Walti, a serial entrepreneur, helped found the incubator in 2011, which former Mayor Antonio Villaraigosa envisioned as the linchpin of an effort to turn Los Angeles into a center for green technology companies. The incubator’s role is to shepherd clean technology companies from the idea stage to viability.

During Walti’s tenure as the first chief executive, the incubator has helped dozens of companies raise more than $82 million, create more than 1,200 jobs, and add more than $270 million in long-term economic value to Los Angeles.

Last fall, Walti also helped the incubator move into the La Kretz Innovation Campus, a 60,000-square-foot converted furniture warehouse that can host dozens of companies, has lab space, rooms for prototyping manufactured products, and training space.

“Helping to build LACI into the world’s premier cleantech incubator has been a labor of love and the proudest accomplishment in my business career,” Walti said in a statement. “And we’re just getting started. LACI and the City of Los Angeles have an unprecedented opportunity in the coming years to create a lasting green economy by replacing yesterday’s industrial base with tomorrow’s sustainable technology industry.”

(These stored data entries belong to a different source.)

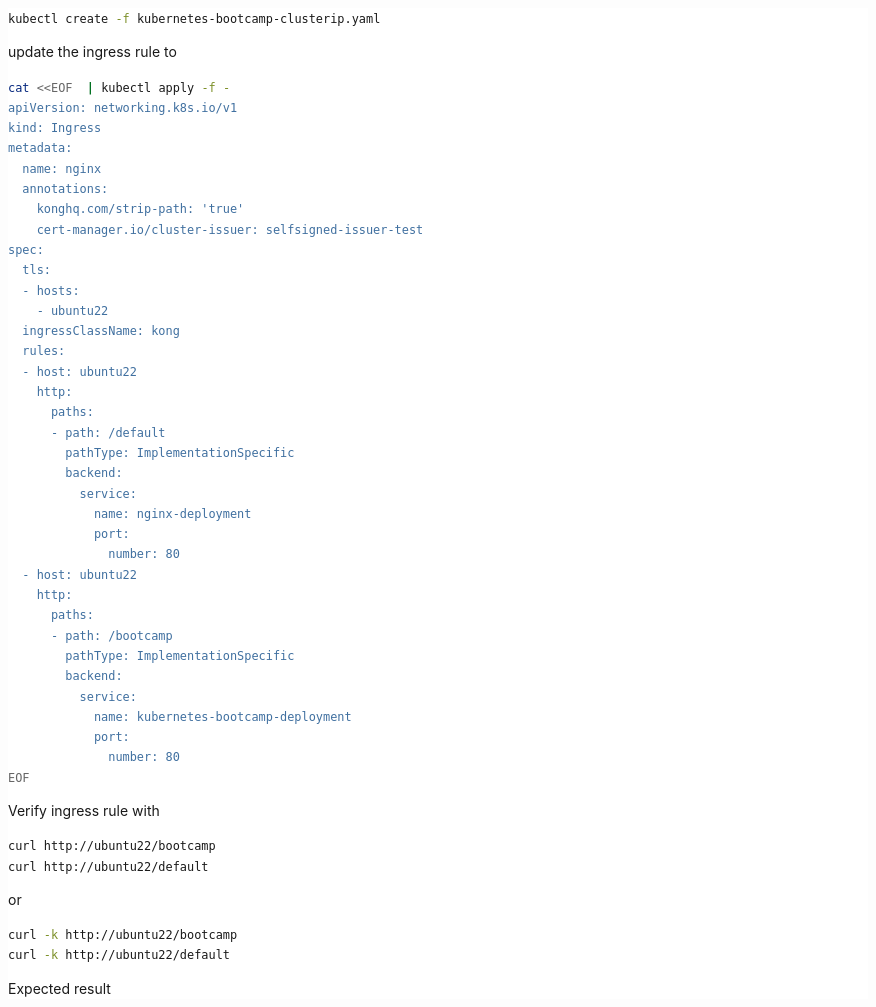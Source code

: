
 ```bash
kubectl create -f kubernetes-bootcamp-clusterip.yaml
```

update the ingress rule to
```bash
cat <<EOF  | kubectl apply -f - 
apiVersion: networking.k8s.io/v1
kind: Ingress
metadata:
  name: nginx
  annotations:
    konghq.com/strip-path: 'true'
    cert-manager.io/cluster-issuer: selfsigned-issuer-test
spec:
  tls:
  - hosts:
    - ubuntu22 
  ingressClassName: kong
  rules:
  - host: ubuntu22
    http:
      paths:
      - path: /default
        pathType: ImplementationSpecific
        backend:
          service:
            name: nginx-deployment
            port:
              number: 80
  - host: ubuntu22
    http:
      paths:
      - path: /bootcamp
        pathType: ImplementationSpecific
        backend:
          service:
            name: kubernetes-bootcamp-deployment
            port:
              number: 80
EOF
```


Verify ingress rule with 
```bash
curl http://ubuntu22/bootcamp
curl http://ubuntu22/default
```
or 
```bash
curl -k http://ubuntu22/bootcamp
curl -k http://ubuntu22/default
```
Expected result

Related Link: Incubator Hopes to Sow Field of Green Ventures

Walti will continue serving as chief executive while the Board of Directors launches a search for his successor. After a new chief executive comes on board, Walti will remain with the incubator as a member of its board of directors and as chief executive of its Network for Global Innovation initiative.

In an interview, Walti said one of the reasons for relinquishing the incubator’s chief executive post was to spend more time heading up this initiative, which he described as a network of “like-minded” incubators throughout North America, Europe, Asia and eventually Africa.

“If Los Angeles is truly to be a world-renowned hub for clean technology, connecting with other incubators around the world is a key part of that,” Walti said.